23 Ark. 77 | Ark. | 1861
delivered the opinion of the court.
To an action brought by Duval, administrator of David Barnett, Rogers pleaded that the bond sued on was given by-him to Barnett, who was a Creek Indian, and a resident in the Creek Nation, and that the bond was null for being in opposition to acts of Congress, which protect Indians from the payment of money on executory contracts. The legislation of Congress upon this subject, has been the subject of three cases before this court. In Clark vs. Crosland, 17 Ark. 43, it was held that a contract made by an Indian, in the Indian country, to pay money at a future day, could not be enforced in the courts of this State, because prohibited by act of Congress. In Hicks vs. Eushartonah, 21 Ark. 108, the law was held not to defeat a contract for the payment of goods, made in Sebastian county. And in Taylor vs. Drew, 21 Ark. 485, the plea of exoneration by the statute was adjudged bad on demurrer, because it did not allege that the note sued on was executed in the Indian country. That case would have been decisive of this, if the bond here sued on had been given by an Indian, instead of to one, for the plea under consideration only avers that Barnett resided in the Indian country when the bond was executed, not that it was there made. But the act of Congress could not, under any circumstances, release Rogers from the payment of the money he bound himself to pay, as it was not intended to relieve white men from the discharge of their obligations to Indians.

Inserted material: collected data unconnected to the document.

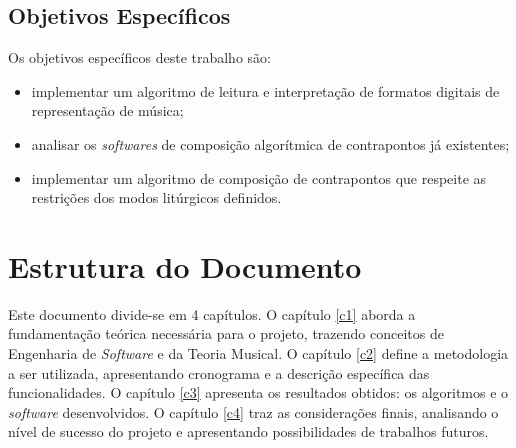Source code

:       \subsection*{Objetivos Específicos}

        Os objetivos específicos deste trabalho são:

        \begin{itemize}
          \item implementar um algoritmo de leitura e interpretação de formatos digitais de representação de música;
          \item analisar os \textit{softwares} de composição algorítmica de contrapontos já existentes;
          \item implementar um algoritmo de composição de contrapontos que respeite as restrições dos modos litúrgicos definidos.
        \end{itemize}

  \section*{Estrutura do Documento}

    Este documento divide-se em 4 capítulos. O capítulo \ref{c1} aborda a fundamentação teórica necessária para o projeto, trazendo conceitos de Engenharia de \textit{Software} e da Teoria Musical. O capítulo \ref{c2} define a metodologia a ser utilizada, apresentando cronograma e a descrição específica das funcionalidades. O capítulo \ref{c3} apresenta os resultados obtidos: os algoritmos e o \textit{software} desenvolvidos. O capítulo \ref{c4} traz as considerações finais, analisando o nível de sucesso do projeto e apresentando possibilidades de trabalhos futuros.
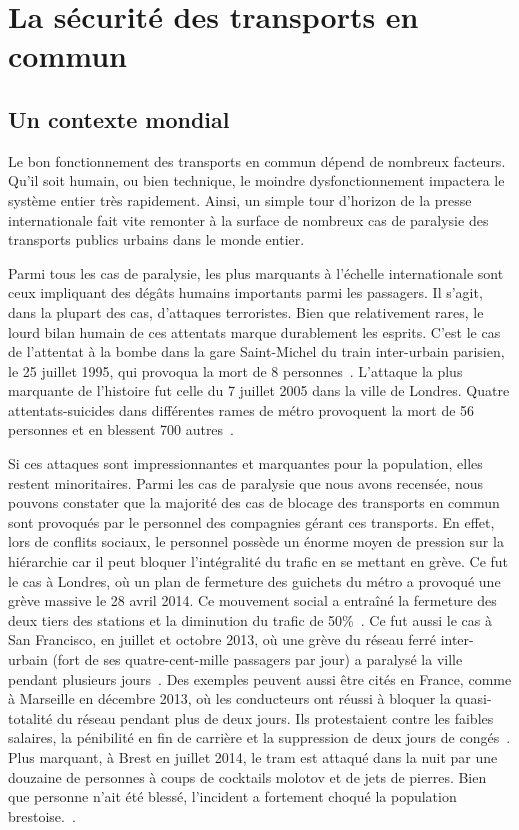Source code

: \section{La sécurité des transports en commun}
    \subsection{Un contexte mondial}
        Le bon fonctionnement des transports en commun dépend de nombreux facteurs. Qu'il soit humain, ou bien technique, le moindre dysfonctionnement impactera le système entier très rapidement. Ainsi, un simple tour d'horizon de la presse internationale fait vite remonter à la surface de nombreux cas de paralysie des transports publics urbains dans le monde entier. 
             
        Parmi tous les cas de paralysie, les plus marquants à l'échelle internationale sont ceux impliquant des dégâts humains importants parmi les passagers. Il s'agit, dans la plupart des cas, d'attaques terroristes. Bien que relativement rares, le lourd bilan humain de ces attentats marque durablement les esprits.  C'est le cas de l'attentat à la bombe dans la gare Saint-Michel du train inter-urbain parisien, le 25 juillet 1995, qui provoqua la mort de 8 personnes~\cite{stmichel}. L'attaque la plus marquante de l'histoire fut celle du 7 juillet 2005 dans la ville de Londres. Quatre attentats-suicides dans différentes rames de métro provoquent la mort de 56 personnes et en blessent 700 autres~\cite{london_attacks}.
        
        Si ces attaques sont impressionnantes et marquantes pour la population, elles restent minoritaires. Parmi les cas de paralysie que nous avons recensée, nous pouvons constater que la majorité des cas de blocage des transports en commun sont provoqués par le personnel des compagnies gérant ces transports. En effet, lors de conflits sociaux, le personnel possède un énorme moyen de pression sur la hiérarchie car il peut bloquer l'intégralité du trafic en se mettant en grève.  Ce fut le cas à Londres, où un plan de fermeture des guichets du métro a provoqué une grève massive le 28 avril 2014. Ce mouvement social a entraîné la fermeture des deux tiers des stations et la diminution du trafic de 50\%~\cite{tubeApril}. Ce fut aussi le cas à San Francisco, en juillet et octobre 2013, où une grève du réseau ferré inter-urbain (fort de ses quatre-cent-mille passagers par jour) a paralysé la ville pendant plusieurs jours~\cite{SFbart}. Des exemples peuvent aussi être cités en France, comme à Marseille en décembre 2013, où les conducteurs ont réussi à bloquer la quasi-totalité du réseau pendant plus de deux jours. Ils protestaient contre les faibles salaires, la pénibilité en fin de carrière et la suppression de deux jours de congés~\cite{greve_marseille}. Plus marquant, à Brest en juillet 2014, le tram est attaqué dans la  nuit par une douzaine de personnes à coups de cocktails molotov et de jets de pierres. Bien que personne n'ait été blessé, l'incident a fortement choqué la population brestoise.~\cite{molotov}.
            
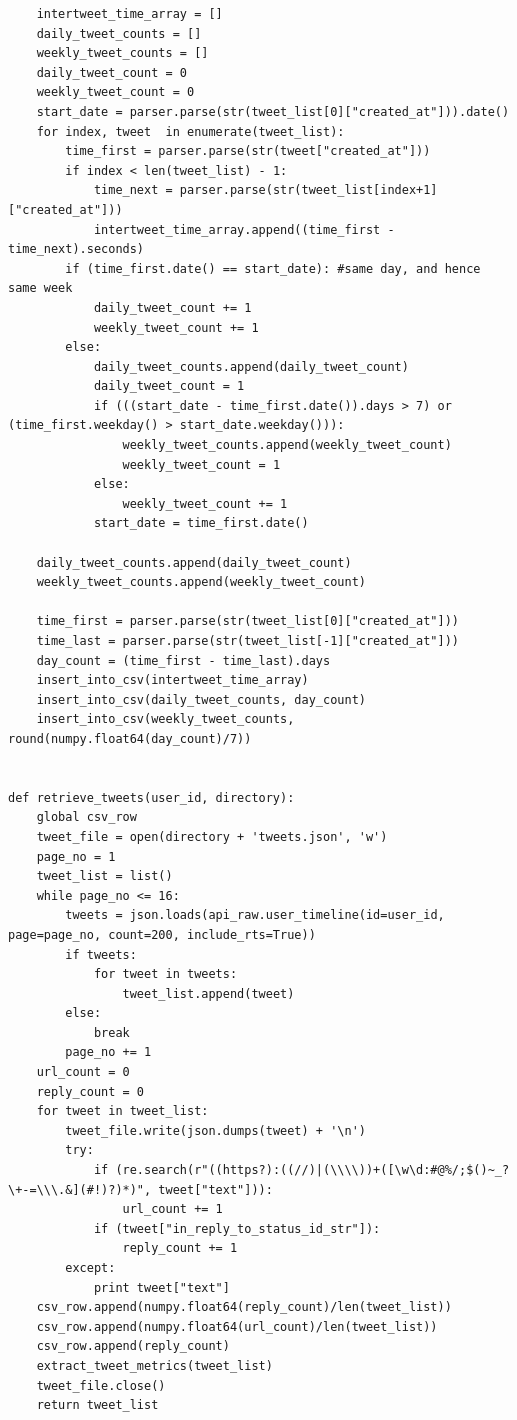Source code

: \documentclass[11pt]{article}
\begin{document}
\begin{lstlisting}
    intertweet_time_array = []
    daily_tweet_counts = []
    weekly_tweet_counts = []
    daily_tweet_count = 0
    weekly_tweet_count = 0
    start_date = parser.parse(str(tweet_list[0]["created_at"])).date()
    for index, tweet  in enumerate(tweet_list):
        time_first = parser.parse(str(tweet["created_at"]))
        if index < len(tweet_list) - 1:
            time_next = parser.parse(str(tweet_list[index+1]["created_at"]))
            intertweet_time_array.append((time_first - time_next).seconds)
        if (time_first.date() == start_date): #same day, and hence same week
            daily_tweet_count += 1
            weekly_tweet_count += 1
        else:
            daily_tweet_counts.append(daily_tweet_count)
            daily_tweet_count = 1
            if (((start_date - time_first.date()).days > 7) or (time_first.weekday() > start_date.weekday())):
                weekly_tweet_counts.append(weekly_tweet_count)
                weekly_tweet_count = 1
            else:
                weekly_tweet_count += 1
            start_date = time_first.date()

    daily_tweet_counts.append(daily_tweet_count)
    weekly_tweet_counts.append(weekly_tweet_count)

    time_first = parser.parse(str(tweet_list[0]["created_at"]))
    time_last = parser.parse(str(tweet_list[-1]["created_at"]))
    day_count = (time_first - time_last).days
    insert_into_csv(intertweet_time_array)
    insert_into_csv(daily_tweet_counts, day_count)
    insert_into_csv(weekly_tweet_counts, round(numpy.float64(day_count)/7))


def retrieve_tweets(user_id, directory):
    global csv_row
    tweet_file = open(directory + 'tweets.json', 'w')
    page_no = 1
    tweet_list = list()
    while page_no <= 16:
        tweets = json.loads(api_raw.user_timeline(id=user_id, page=page_no, count=200, include_rts=True))
        if tweets:
            for tweet in tweets:
                tweet_list.append(tweet)
        else:
            break
        page_no += 1
    url_count = 0
    reply_count = 0
    for tweet in tweet_list:
        tweet_file.write(json.dumps(tweet) + '\n')
        try:
            if (re.search(r"((https?):((//)|(\\\\))+([\w\d:#@%/;$()~_?\+-=\\\.&](#!)?)*)", tweet["text"])):
                url_count += 1
            if (tweet["in_reply_to_status_id_str"]):
                reply_count += 1
        except:
            print tweet["text"]
    csv_row.append(numpy.float64(reply_count)/len(tweet_list))
    csv_row.append(numpy.float64(url_count)/len(tweet_list))
    csv_row.append(reply_count)
    extract_tweet_metrics(tweet_list)
    tweet_file.close()
    return tweet_list


\end{lstlisting}
\end{document}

Rogers pleaded, secondly, that Duval was not the administrator of Barnett, because Barnett lived and died in the Creek Nation, and had nothing in Arkansas for administration. Notwithstanding the plea, Duval might have obtained letters of administration upon the goods and effects of Barnett, and if he had, they could not be questioned by plea in the Circuit Court. The facts alleged in the plea might have been good grounds for the refusal of letters of administration by the proper authority; perhaps, upon such facts, the Probate Court that may have granted letters would revoke them, but the plea is no answer to the declaration in its averment of the issuance of letters of administration.
Both pleas were bad; and the court in deciding them to be bad on demurrer is sustained.